Monday, September 13, 2010

Fatal Conceit | Justin Logan and Christopher Preble | Cato Institute: Commentary

Fatal Conceit | Justin Logan and Christopher Preble | Cato Institute: Commentary: "In the nearly 15 years since the Dayton Accord was signed, Bosnia has been the site of the largest state-building project on earth. On a per capita basis, the multinational project there has dwarfed even the post — World War II efforts in Germany and Japan. Tiny Kosovo received higher per capita expenditure. Yet, as political scientists Patrice McMahon and Jon Western warned in Foreign Affairs last year, Bosnia 'now stands on the brink of collapse' — partly as a consequence of persistent ethnic cleavages and the inherent difficulty of state building. McMahon and Western — who support additional efforts in Bosnia to prevent a collapse — warn that Bosnia has gone from being 'the poster child for international reconstruction efforts' to being a cautionary tale about the limits of even very well-funded and focused efforts at state building.

Similarly, in surveying conditions in Bosnia and Kosovo, Gordon Bardos of Columbia University recently concluded that "it is becoming increasingly difficult to argue that we have the intellectual, political, or financial wherewithal to transform the political cultures of other countries" at an acceptable cost.

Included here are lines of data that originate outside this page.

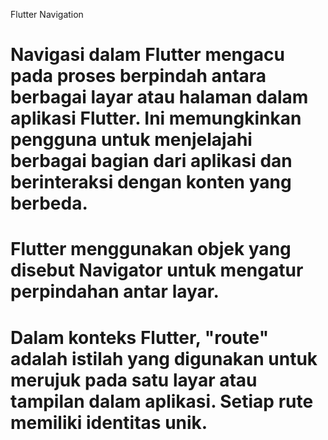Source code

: Flutter Navigation

# Navigasi dalam Flutter mengacu pada proses berpindah antara berbagai layar atau halaman dalam aplikasi Flutter. Ini memungkinkan pengguna untuk menjelajahi berbagai bagian dari aplikasi dan berinteraksi dengan konten yang berbeda.

# Flutter menggunakan objek yang disebut Navigator untuk mengatur perpindahan antar layar. 

# Dalam konteks Flutter, "route" adalah istilah yang digunakan untuk merujuk pada satu layar atau tampilan dalam aplikasi. Setiap rute memiliki identitas unik.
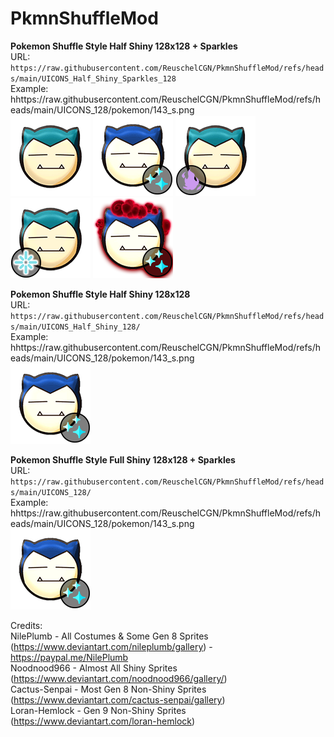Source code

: # PkmnShuffleMod

**Pokemon Shuffle Style Half Shiny 128x128 + Sparkles**<br />
URL: `https://raw.githubusercontent.com/ReuschelCGN/PkmnShuffleMod/refs/heads/main/UICONS_Half_Shiny_Sparkles_128`<br />
Example: hhttps://raw.githubusercontent.com/ReuschelCGN/PkmnShuffleMod/refs/heads/main/UICONS_128/pokemon/143_s.png<br />
![143](https://raw.githubusercontent.com/ReuschelCGN/PkmnShuffleMod/refs/heads/main/UICONS_128/pokemon/143.png)
![143](https://raw.githubusercontent.com/ReuschelCGN/PkmnShuffleMod/refs/heads/main/UICONS_128/pokemon/143_s.png)
![143](https://raw.githubusercontent.com/ReuschelCGN/PkmnShuffleMod/refs/heads/main/UICONS_128/pokemon/143_a1.png)
![143](https://raw.githubusercontent.com/ReuschelCGN/PkmnShuffleMod/refs/heads/main/UICONS_128/pokemon/143_a2.png)
![143](https://raw.githubusercontent.com/ReuschelCGN/PkmnShuffleMod/refs/heads/main/UICONS_128/pokemon/143_b1_s.png)

**Pokemon Shuffle Style Half Shiny 128x128**<br />
URL: `https://raw.githubusercontent.com/ReuschelCGN/PkmnShuffleMod/refs/heads/main/UICONS_Half_Shiny_128/`<br />
Example: hhttps://raw.githubusercontent.com/ReuschelCGN/PkmnShuffleMod/refs/heads/main/UICONS_128/pokemon/143_s.png<br />
![143](https://raw.githubusercontent.com/ReuschelCGN/PkmnShuffleMod/refs/heads/main/UICONS_128/pokemon/143_s.png)


**Pokemon Shuffle Style Full Shiny 128x128 + Sparkles**<br />
URL: `https://raw.githubusercontent.com/ReuschelCGN/PkmnShuffleMod/refs/heads/main/UICONS_128/`<br />
Example: hhttps://raw.githubusercontent.com/ReuschelCGN/PkmnShuffleMod/refs/heads/main/UICONS_128/pokemon/143_s.png<br />
![143](https://raw.githubusercontent.com/ReuschelCGN/PkmnShuffleMod/refs/heads/main/UICONS_128/pokemon/143_s.png)


Credits:<br />
NilePlumb - All Costumes & Some Gen 8 Sprites (https://www.deviantart.com/nileplumb/gallery) - https://paypal.me/NilePlumb<br />
Noodnood966 - Almost All Shiny Sprites (https://www.deviantart.com/noodnood966/gallery/)<br />
Cactus-Senpai - Most Gen 8 Non-Shiny Sprites (https://www.deviantart.com/cactus-senpai/gallery)<br />
Loran-Hemlock - Gen 9 Non-Shiny Sprites (https://www.deviantart.com/loran-hemlock)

If Bosnia and Kosovo — European countries less rugged than Afghanistan, and with, respectively, one-sixth and one-twelfth of its population — represent the case for optimism in Afghanistan, then the case for gloom is strong."

"Consider the following counterfactual: If everything in Afghanistan were the same today, except the U.S. did not have a large military footprint there, would anyone propose deploying 100,000 servicemen and -women to build the Afghans a government? We should doubt whether the government-building project is likely to succeed. There is little precedent for successful state building on this scale; and there are especially strong centrifugal forces in Afghanistan, including rampant illiteracy, the country's position as a plaything of regional powers (India and Pakistan), powerful identity politics, and a xenophobic culture. Unfortunately, the evidence suggests that Afghanistan simply is not far enough along in the historical processes that produced national states in the past."

"It is incoherent to believe that the same government that can produce neither jobs nor well-educated children at home can build viable states in foreign lands with unfamiliar languages, customs, and cultures. To oppose such projects at home while supporting them abroad defies the laws of economics and basic common sense."